- _Action item_
Without skipping anything, print all of the data exactly.

- _Material to process_
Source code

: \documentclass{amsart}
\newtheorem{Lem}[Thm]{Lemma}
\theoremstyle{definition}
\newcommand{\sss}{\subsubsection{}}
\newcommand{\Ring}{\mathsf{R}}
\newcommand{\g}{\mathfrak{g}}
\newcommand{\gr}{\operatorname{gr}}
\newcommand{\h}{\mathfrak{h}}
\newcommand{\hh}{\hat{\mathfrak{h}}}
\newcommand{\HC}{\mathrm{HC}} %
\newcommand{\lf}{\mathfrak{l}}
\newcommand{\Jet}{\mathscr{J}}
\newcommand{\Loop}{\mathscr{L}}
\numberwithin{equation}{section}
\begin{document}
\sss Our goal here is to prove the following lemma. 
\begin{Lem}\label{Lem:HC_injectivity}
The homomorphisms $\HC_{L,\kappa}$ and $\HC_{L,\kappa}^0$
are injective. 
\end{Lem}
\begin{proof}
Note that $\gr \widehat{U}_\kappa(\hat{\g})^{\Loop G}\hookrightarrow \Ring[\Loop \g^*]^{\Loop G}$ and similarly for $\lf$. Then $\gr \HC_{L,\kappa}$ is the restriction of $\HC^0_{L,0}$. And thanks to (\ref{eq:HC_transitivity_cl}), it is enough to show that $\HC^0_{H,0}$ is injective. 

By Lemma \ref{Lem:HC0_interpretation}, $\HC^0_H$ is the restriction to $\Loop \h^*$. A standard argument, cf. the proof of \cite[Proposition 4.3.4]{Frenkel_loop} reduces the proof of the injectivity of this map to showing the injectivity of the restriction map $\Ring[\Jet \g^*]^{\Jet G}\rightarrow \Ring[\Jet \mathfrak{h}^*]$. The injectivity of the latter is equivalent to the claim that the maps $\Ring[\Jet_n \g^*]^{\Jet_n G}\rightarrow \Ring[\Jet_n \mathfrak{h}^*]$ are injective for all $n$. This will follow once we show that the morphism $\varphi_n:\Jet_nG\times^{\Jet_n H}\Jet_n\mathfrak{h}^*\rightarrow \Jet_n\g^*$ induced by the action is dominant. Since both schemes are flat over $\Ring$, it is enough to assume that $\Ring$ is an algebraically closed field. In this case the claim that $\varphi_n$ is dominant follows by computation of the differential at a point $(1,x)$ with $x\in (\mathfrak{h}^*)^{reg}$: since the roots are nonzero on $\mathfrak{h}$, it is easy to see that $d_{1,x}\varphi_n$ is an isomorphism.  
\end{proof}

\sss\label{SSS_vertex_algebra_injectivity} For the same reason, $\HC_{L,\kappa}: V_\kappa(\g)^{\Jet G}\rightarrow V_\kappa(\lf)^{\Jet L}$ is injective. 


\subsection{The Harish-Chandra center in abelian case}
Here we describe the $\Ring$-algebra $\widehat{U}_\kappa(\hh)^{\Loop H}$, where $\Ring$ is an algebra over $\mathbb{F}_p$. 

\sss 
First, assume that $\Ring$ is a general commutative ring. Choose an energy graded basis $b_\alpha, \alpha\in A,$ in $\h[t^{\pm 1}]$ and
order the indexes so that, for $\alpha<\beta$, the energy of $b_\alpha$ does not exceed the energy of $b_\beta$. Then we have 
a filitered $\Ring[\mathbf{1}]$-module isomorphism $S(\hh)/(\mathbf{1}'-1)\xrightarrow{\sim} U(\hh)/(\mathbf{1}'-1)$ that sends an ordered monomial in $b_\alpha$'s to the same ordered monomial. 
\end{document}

- _Worked solution_
Source code

: \documentclass{amsart}
\newtheorem{Lem}[Thm]{Lemma}
\theoremstyle{definition}
\newcommand{\sss}{\subsubsection{}}
\newcommand{\Ring}{\mathsf{R}}
\newcommand{\g}{\mathfrak{g}}
\newcommand{\gr}{\operatorname{gr}}
\newcommand{\h}{\mathfrak{h}}
\newcommand{\hh}{\hat{\mathfrak{h}}}
\newcommand{\HC}{\mathrm{HC}} %
\newcommand{\lf}{\mathfrak{l}}
\newcommand{\Jet}{\mathscr{J}}
\newcommand{\Loop}{\mathscr{L}}
\numberwithin{equation}{section}
\begin{document}
\sss Our goal here is to prove the following lemma. 
\begin{Lem}\label{Lem:HC_injectivity}
The homomorphisms $\HC_{L,\kappa}$ and $\HC_{L,\kappa}^0$
are injective. 
\end{Lem}
\begin{proof}
Note that $\gr \widehat{U}_\kappa(\hat{\g})^{\Loop G}\hookrightarrow \Ring[\Loop \g^*]^{\Loop G}$ and similarly for $\lf$. Then $\gr \HC_{L,\kappa}$ is the restriction of $\HC^0_{L,0}$. And thanks to (\ref{eq:HC_transitivity_cl}), it is enough to show that $\HC^0_{H,0}$ is injective. 

By Lemma \ref{Lem:HC0_interpretation}, $\HC^0_H$ is the restriction to $\Loop \h^*$. A standard argument, cf. the proof of \cite[Proposition 4.3.4]{Frenkel_loop} reduces the proof of the injectivity of this map to showing the injectivity of the restriction map $\Ring[\Jet \g^*]^{\Jet G}\rightarrow \Ring[\Jet \mathfrak{h}^*]$. The injectivity of the latter is equivalent to the claim that the maps $\Ring[\Jet_n \g^*]^{\Jet_n G}\rightarrow \Ring[\Jet_n \mathfrak{h}^*]$ are injective for all $n$. This will follow once we show that the morphism $\varphi_n:\Jet_nG\times^{\Jet_n H}\Jet_n\mathfrak{h}^*\rightarrow \Jet_n\g^*$ induced by the action is dominant. Since both schemes are flat over $\Ring$, it is enough to assume that $\Ring$ is an algebraically closed field. In this case the claim that $\varphi_n$ is dominant follows by computation of the differential at a point $(1,x)$ with $x\in (\mathfrak{h}^*)^{reg}$: since the roots are nonzero on $\mathfrak{h}$, it is easy to see that $d_{1,x}\varphi_n$ is an isomorphism.  
\end{proof}

\sss\label{SSS_vertex_algebra_injectivity} For the same reason, $\HC_{L,\kappa}: V_\kappa(\g)^{\Jet G}\rightarrow V_\kappa(\lf)^{\Jet L}$ is injective. 


\subsection{The Harish-Chandra center in abelian case}
Here we describe the $\Ring$-algebra $\widehat{U}_\kappa(\hh)^{\Loop H}$, where $\Ring$ is an algebra over $\mathbb{F}_p$. 

\sss 
First, assume that $\Ring$ is a general commutative ring. Choose an energy graded basis $b_\alpha, \alpha\in A,$ in $\h[t^{\pm 1}]$ and
order the indexes so that, for $\alpha<\beta$, the energy of $b_\alpha$ does not exceed the energy of $b_\beta$. Then we have 
a filitered $\Ring[\mathbf{1}]$-module isomorphism $S(\hh)/(\mathbf{1}'-1)\xrightarrow{\sim} U(\hh)/(\mathbf{1}'-1)$ that sends an ordered monomial in $b_\alpha$'s to the same ordered monomial. 
\end{document}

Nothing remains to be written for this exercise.